Endo - 28-2-2013 at 09:07

Have you tried ammonia?

Cr3+(aq) + 3NH3(aq) + 3H2O(l) <==> Cr(OH)3(s) + 3NH4+(aq)

I believe that if you use an excess amount amount of ammonia the solubility of the precipitate decreases.

elementcollector1 - 28-2-2013 at 09:34

If you use an excess of ammonia, the Cr(OH)3 redissolves into ammonium chromate. You have to use just the right amounts of a weak base, such as Na2CO3 or NaHCO3.

DraconicAcid - 28-2-2013 at 09:46

If you use an excess of ammonia, you will get complex ions such as [Cr(NH₃)₆]³⁺. Add the sodium carbonate and give it time. Chromium(III) compounds are notoriously slow to react with a lot of things.

[Edited on 28-2-2013 by DraconicAcid]

blogfast25 - 28-2-2013 at 14:06

Quote: Originally posted by elementcollector1

If you use an excess of ammonia, the Cr(OH)3 redissolves into ammonium chromate. You have to use just the right amounts of a weak base, such as Na2CO3 or NaHCO3.

That's unlikely: NH3 is too weak an alkali to dissolve Cr(OH)3. But Cr (III) does form an ammonia complex: Cr(NH3)6(3+).

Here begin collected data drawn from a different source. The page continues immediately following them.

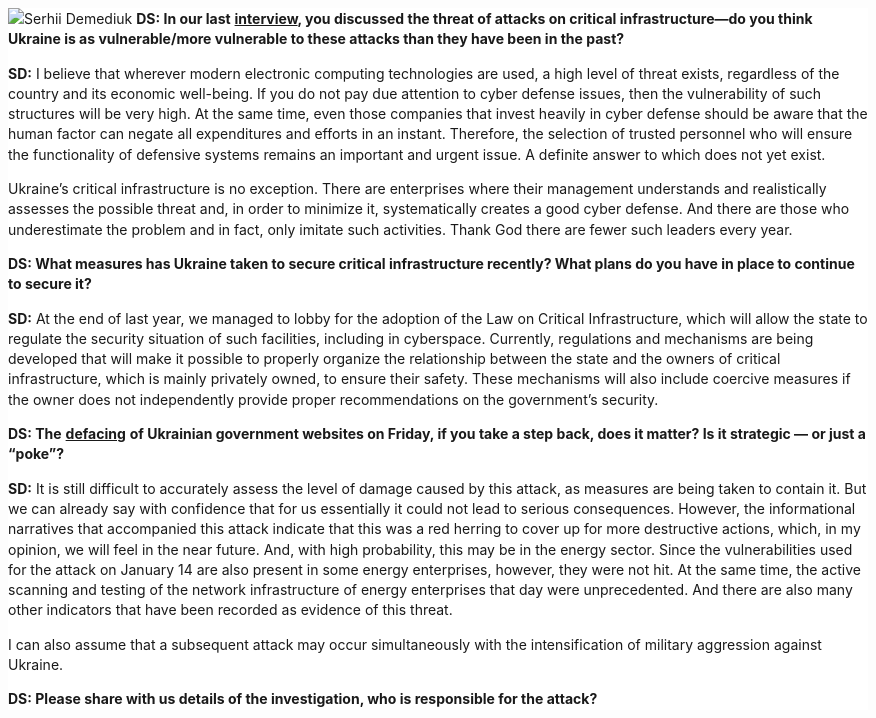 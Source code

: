 
![](https://therecord.media/wp-content/uploads/2022/01/serheii-demediuk-russia-ukraine-2-1024x608.jpg)Serhii Demediuk
**DS: In our last** [**interview**](https://therecord.media/ukraines-top-cyber-cop-on-defending-against-disinformation-and-russian-hackers/)**, you discussed the threat of attacks on critical infrastructure—do you think Ukraine is as vulnerable/more vulnerable to these attacks than they have been in the past?**


**SD:** I believe that wherever modern electronic computing technologies are used, a high level of threat exists, regardless of the country and its economic well-being. If you do not pay due attention to cyber defense issues, then the vulnerability of such structures will be very high. At the same time, even those companies that invest heavily in cyber defense should be aware that the human factor can negate all expenditures and efforts in an instant. Therefore, the selection of trusted personnel who will ensure the functionality of defensive systems remains an important and urgent issue. A definite answer to which does not yet exist.


Ukraine’s critical infrastructure is no exception. There are enterprises where their management understands and realistically assesses the possible threat and, in order to minimize it, systematically creates a good cyber defense. And there are those who underestimate the problem and in fact, only imitate such activities. Thank God there are fewer such leaders every year.


**DS: What measures has Ukraine taken to secure critical infrastructure recently? What plans do you have in place to continue to secure it?**


**SD:** At the end of last year, we managed to lobby for the adoption of the Law on Critical Infrastructure, which will allow the state to regulate the security situation of such facilities, including in cyberspace. Currently, regulations and mechanisms are being developed that will make it possible to properly organize the relationship between the state and the owners of critical infrastructure, which is mainly privately owned, to ensure their safety. These mechanisms will also include coercive measures if the owner does not independently provide proper recommendations on the government’s security.


**DS: The** [**defacing**](https://therecord.media/hackers-deface-ukrainian-government-websites/) **of Ukrainian government websites on Friday, if you take a step back, does it matter? Is it strategic — or just a “poke”?**


**SD:** It is still difficult to accurately assess the level of damage caused by this attack, as measures are being taken to contain it. But we can already say with confidence that for us essentially it could not lead to serious consequences. However, the informational narratives that accompanied this attack indicate that this was a red herring to cover up for more destructive actions, which, in my opinion, we will feel in the near future. And, with high probability, this may be in the energy sector. Since the vulnerabilities used for the attack on January 14 are also present in some energy enterprises, however, they were not hit. At the same time, the active scanning and testing of the network infrastructure of energy enterprises that day were unprecedented. And there are also many other indicators that have been recorded as evidence of this threat.


I can also assume that a subsequent attack may occur simultaneously with the intensification of military aggression against Ukraine.


**DS: Please share with us details of the investigation, who is responsible for the attack?**

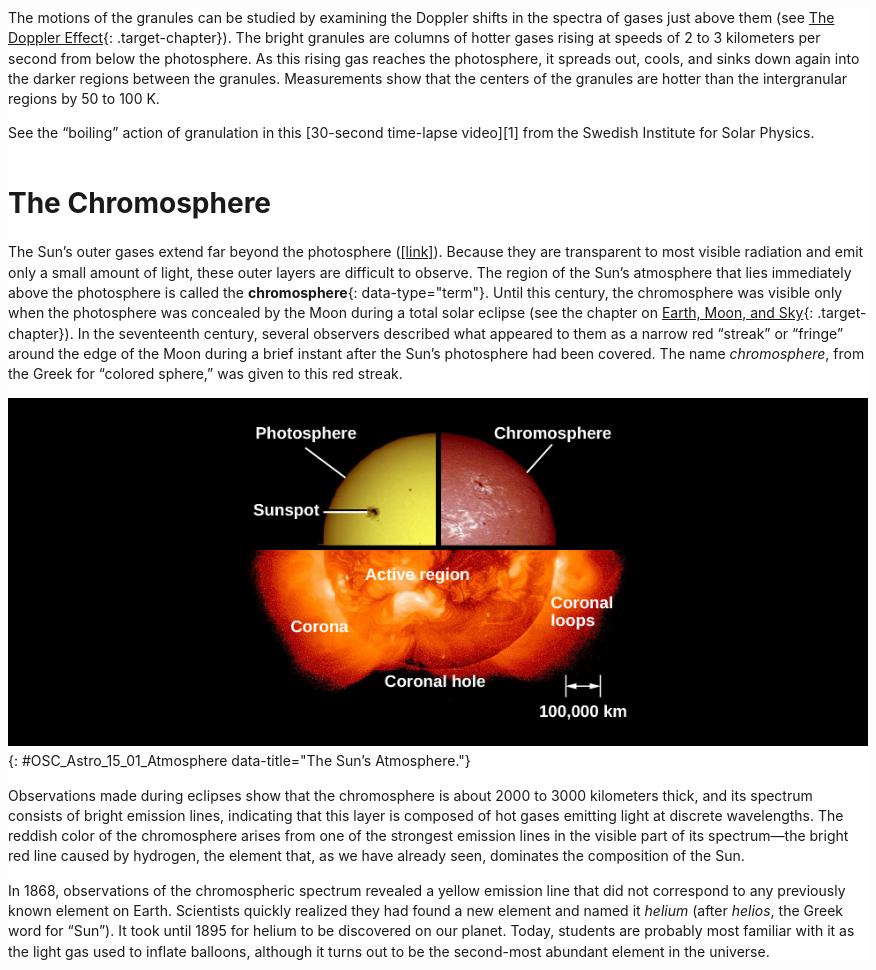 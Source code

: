 The motions of the granules can be studied by examining the Doppler shifts in the spectra of gases just above them (see [The Doppler Effect](/m59799){: .target-chapter}). The bright granules are columns of hotter gases rising at speeds of 2 to 3 kilometers per second from below the photosphere. As this rising gas reaches the photosphere, it spreads out, cools, and sinks down again into the darker regions between the granules. Measurements show that the centers of the granules are hotter than the intergranular regions by 50 to 100 K.

<div data-type="note" class="note astronomy link-to-learning" markdown="1">
See the “boiling” action of granulation in this [30-second time-lapse video][1] from the Swedish Institute for Solar Physics.

</div>

# The Chromosphere

The Sun’s outer gases extend far beyond the photosphere ([\[link\]](#OSC_Astro_15_01_Atmosphere)). Because they are transparent to most visible radiation and emit only a small amount of light, these outer layers are difficult to observe. The region of the Sun’s atmosphere that lies immediately above the photosphere is called the **chromosphere**{: data-type="term"}. Until this century, the chromosphere was visible only when the photosphere was concealed by the Moon during a total solar eclipse (see the chapter on [Earth, Moon, and Sky](/m59781){: .target-chapter}). In the seventeenth century, several observers described what appeared to them as a narrow red “streak” or “fringe” around the edge of the Moon during a brief instant after the Sun’s photosphere had been covered. The name *chromosphere*, from the Greek for “colored sphere,” was given to this red streak.

 ![An image of the sun&#x2019;s atmosphere. In the upper left is a quarter image of the sun in ordinary light, with the photosphere and a sunspot labeled. In the upper right is a quarter image of the sun in H-alpha, with the chromosphere labeled. At the bottom is a half image of the sun in X-ray, with the corona, a coronal hole, coronal loops, and an active region labeled. The images come together to form a circle. At the bottom right, a legend shows &#x201C;100,000 km&#x201D;.](../resources/OSC_Astro_15_01_Atmosphere.jpg "Composite image showing the three components of the solar atmosphere: the photosphere or surface of the Sun taken in ordinary light; the chromosphere, imaged in the light of the strong red spectral line of hydrogen (H-alpha); and the corona as seen with X-rays. (credit: modification of work by NASA)"){: #OSC_Astro_15_01_Atmosphere data-title="The Sun&#x2019;s Atmosphere."}

Observations made during eclipses show that the chromosphere is about 2000 to 3000 kilometers thick, and its spectrum consists of bright emission lines, indicating that this layer is composed of hot gases emitting light at discrete wavelengths. The reddish color of the chromosphere arises from one of the strongest emission lines in the visible part of its spectrum—the bright red line caused by hydrogen, the element that, as we have already seen, dominates the composition of the Sun.

In 1868, observations of the chromospheric spectrum revealed a yellow emission line that did not correspond to any previously known element on Earth. Scientists quickly realized they had found a new element and named it *helium* (after *helios*, the Greek word for “Sun”). It took until 1895 for helium to be discovered on our planet. Today, students are probably most familiar with it as the light gas used to inflate balloons, although it turns out to be the second-most abundant element in the universe.


[1]: https://openstax.org/l/30SolarGran
[2]: https://openstax.org/l/30Aurora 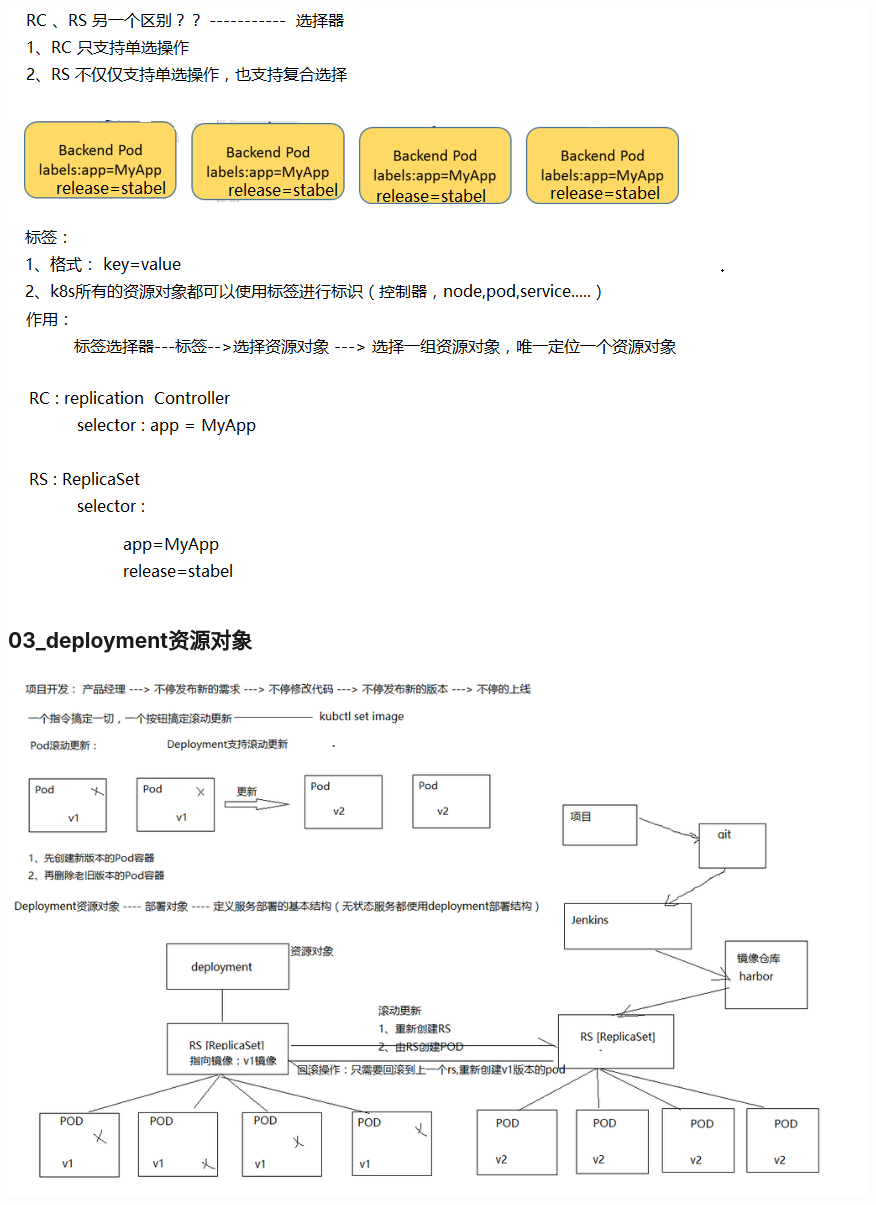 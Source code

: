 ![screenshot_20200623_100254](image\screenshot_20200623_100254.png)

## 03_deployment资源对象

![screenshot_20200623_100419](image\screenshot_20200623_100419.png)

It would take strong NH3 and time and a lot of shaking to get Cr(OH)3 to dissolve in it though...

[Edited on 28-2-2013 by blogfast25]

Boffis - 28-2-2013 at 17:38

Did you heat the solution? If you boil chrome alum solution it will turn green and not precipitate with most reagent. It slowly turns purple again in the cold and will the precipitate with NaOH etc. A precipitate will form slowly.

This is why when preparing many Cr3+ complexes it is first reduced to Cr2+ and then allowed to oxidize in the presence of an excess of the new ligand (check out the chromium complex preparation in Brauer (forum library))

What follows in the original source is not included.